A two-year BBC investigation into Black Axe – a Nigerian student fraternity which evolved into a dreaded mafia-group – has unearthed new evidence of infiltration of politics, and a scamming and killing operation spanning the globe.
Warning: Contains detailed graphic accounts of violence
During quiet moments, after he has finished lecturing for the day, Dr John Stone has flashbacks. It’s not the blood or the sound of the gunshots that haunt him. It’s the begging. The way people beg for mercy when they die. Begging him. Begging God.
“It’s so painful,” he says, shaking his head with a shudder. “The families of the dead, they will curse you. A curse will be upon your life.”
Dr Stone teaches political science at the University of Benin, in southern Nigeria. But for decades he was a senior member of Black Axe – a Nigerian mafia-style gang tied to human trafficking, internet fraud and murder. Locally, Black Axe are referred to as a “cult,” a nod to their secret initiation rituals and the intense loyalty of their members. They are also infamous for extreme violence. Images of those who cross their path – dead bodies mutilated or showing signs of torture – regularly surface on Nigerian social media.

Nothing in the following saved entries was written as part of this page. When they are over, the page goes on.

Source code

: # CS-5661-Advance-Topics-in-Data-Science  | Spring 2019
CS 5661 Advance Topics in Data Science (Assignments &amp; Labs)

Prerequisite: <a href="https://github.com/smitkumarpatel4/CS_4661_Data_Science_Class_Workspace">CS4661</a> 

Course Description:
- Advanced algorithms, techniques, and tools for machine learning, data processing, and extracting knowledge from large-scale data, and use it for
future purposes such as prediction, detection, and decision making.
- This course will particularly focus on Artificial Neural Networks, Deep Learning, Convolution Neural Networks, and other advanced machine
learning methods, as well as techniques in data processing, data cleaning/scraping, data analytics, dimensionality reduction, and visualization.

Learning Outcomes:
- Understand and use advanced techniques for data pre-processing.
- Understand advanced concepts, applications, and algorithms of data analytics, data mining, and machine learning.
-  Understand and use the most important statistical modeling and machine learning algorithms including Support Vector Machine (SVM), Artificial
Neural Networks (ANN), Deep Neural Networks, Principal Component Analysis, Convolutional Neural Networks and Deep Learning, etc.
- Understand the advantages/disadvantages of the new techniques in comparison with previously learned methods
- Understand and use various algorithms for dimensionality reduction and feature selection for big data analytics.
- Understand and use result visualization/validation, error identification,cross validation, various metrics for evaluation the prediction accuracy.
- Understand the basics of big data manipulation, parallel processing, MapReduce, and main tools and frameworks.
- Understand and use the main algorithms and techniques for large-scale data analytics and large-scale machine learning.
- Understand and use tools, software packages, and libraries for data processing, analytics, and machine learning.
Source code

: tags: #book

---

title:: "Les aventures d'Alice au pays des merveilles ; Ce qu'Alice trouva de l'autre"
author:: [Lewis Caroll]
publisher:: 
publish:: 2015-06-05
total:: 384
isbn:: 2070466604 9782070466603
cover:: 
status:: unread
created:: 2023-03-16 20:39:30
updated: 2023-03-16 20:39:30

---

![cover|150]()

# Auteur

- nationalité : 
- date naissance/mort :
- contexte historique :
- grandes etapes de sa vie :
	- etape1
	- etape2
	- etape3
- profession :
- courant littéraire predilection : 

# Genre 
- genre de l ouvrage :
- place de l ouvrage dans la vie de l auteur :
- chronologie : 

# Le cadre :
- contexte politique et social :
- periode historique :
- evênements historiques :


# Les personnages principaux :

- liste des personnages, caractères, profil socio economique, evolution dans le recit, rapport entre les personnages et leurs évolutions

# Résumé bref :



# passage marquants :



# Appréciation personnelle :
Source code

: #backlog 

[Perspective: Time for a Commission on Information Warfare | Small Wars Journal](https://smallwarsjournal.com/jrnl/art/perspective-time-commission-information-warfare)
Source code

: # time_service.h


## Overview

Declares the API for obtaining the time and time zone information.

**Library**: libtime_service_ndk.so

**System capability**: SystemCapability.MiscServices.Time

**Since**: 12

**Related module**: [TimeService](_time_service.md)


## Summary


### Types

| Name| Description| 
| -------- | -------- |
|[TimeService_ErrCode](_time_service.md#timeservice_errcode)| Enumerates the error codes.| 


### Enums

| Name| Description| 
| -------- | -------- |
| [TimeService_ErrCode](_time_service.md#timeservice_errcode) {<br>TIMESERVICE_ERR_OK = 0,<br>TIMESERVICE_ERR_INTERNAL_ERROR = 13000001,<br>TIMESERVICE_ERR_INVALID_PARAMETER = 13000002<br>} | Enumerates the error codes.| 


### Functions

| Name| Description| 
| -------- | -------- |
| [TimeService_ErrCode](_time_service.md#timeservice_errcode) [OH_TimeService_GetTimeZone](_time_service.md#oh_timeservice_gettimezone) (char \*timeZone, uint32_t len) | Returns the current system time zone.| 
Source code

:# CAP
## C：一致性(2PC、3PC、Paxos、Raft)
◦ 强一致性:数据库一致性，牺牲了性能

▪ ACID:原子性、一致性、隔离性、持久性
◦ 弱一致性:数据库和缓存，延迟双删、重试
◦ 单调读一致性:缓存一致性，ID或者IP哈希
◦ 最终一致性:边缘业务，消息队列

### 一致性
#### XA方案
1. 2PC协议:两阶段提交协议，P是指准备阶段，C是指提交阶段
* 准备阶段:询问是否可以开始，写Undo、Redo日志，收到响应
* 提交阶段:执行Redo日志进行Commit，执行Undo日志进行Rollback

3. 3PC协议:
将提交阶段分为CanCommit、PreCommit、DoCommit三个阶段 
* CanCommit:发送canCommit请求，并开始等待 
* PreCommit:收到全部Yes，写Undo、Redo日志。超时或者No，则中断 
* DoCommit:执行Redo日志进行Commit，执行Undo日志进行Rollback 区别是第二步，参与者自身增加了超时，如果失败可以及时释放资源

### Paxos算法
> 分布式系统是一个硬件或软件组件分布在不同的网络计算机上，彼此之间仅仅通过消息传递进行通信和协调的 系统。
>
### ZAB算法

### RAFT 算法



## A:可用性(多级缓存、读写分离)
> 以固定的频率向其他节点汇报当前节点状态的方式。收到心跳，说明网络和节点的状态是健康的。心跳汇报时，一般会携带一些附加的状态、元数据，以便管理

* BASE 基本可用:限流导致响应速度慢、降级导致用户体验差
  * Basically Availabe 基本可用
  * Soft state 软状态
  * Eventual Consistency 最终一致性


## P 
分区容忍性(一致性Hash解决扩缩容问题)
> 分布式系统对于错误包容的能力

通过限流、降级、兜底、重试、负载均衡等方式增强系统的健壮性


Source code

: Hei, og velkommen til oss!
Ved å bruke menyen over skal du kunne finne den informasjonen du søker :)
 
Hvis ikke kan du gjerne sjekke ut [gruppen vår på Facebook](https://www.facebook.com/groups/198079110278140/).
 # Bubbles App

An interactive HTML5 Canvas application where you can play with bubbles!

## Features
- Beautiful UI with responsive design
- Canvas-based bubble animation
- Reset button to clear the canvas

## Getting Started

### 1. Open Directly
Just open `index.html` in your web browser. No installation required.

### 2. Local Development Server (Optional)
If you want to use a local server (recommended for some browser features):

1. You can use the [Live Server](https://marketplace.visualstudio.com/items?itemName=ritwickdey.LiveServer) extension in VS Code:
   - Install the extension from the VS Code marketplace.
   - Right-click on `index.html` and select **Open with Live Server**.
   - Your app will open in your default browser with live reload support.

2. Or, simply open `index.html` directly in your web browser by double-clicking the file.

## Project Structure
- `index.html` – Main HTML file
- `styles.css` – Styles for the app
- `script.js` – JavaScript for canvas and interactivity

Dr Stone admits he took part in atrocities during his years as an “Axeman”. At one point during our interview, recalling the most efficient means of killing, he leaned forward, squeezed his fingers into the shape of a gun and pushed them to the forehead of our producer. In Benin City, he was known as “a butcher”.
The horror of these years has scarred him. Today, Dr Stone is remorseful for his past and a vocal critic of the gang he once served. He is one of a dozen Black Axe sources who have decided to break their oaths of silence and reveal their secrets to the BBC, speaking to international media for the first time.
For two years BBC Africa Eye has been investigating Black Axe, building a network of whistle-blowers, and uncovering several thousand secret documents – leaked from the gang’s private communications. The findings suggest that over the past decade, Black Axe has become one of the most far-reaching and dangerous organised crime groups in the world.
In Africa, Europe, Asia and North America, Axemen are in our midst. You may even have an email from them in your inbox.
Our investigation began with a death threat – a spidery, hand-written letter, delivered to a BBC journalist in 2018. It was dropped by a motorbike rider on to the windscreen of the reporter’s car. Weeks earlier, the journalist had been digging into the illegal opioid trade in Nigeria and had met a number of Black Axe members face to face. Later, a second letter was handed to the man’s family. Someone had been tracking him and had found his home.
Did the threat come from Black Axe? How powerful is this crime network, and who is behind it?
Our search for answers led us to a man who claimed he had hacked tens of thousands of secret Black Axe documents – a huge cache of private communications, from hundreds of suspected members. The messages, which span 2009 to 2019, include communications about murder and drug smuggling. Emails detail elaborate and lucrative internet fraud. Messages plan global expansion. It was a mosaic of Black Axe criminal activity spanning four continents.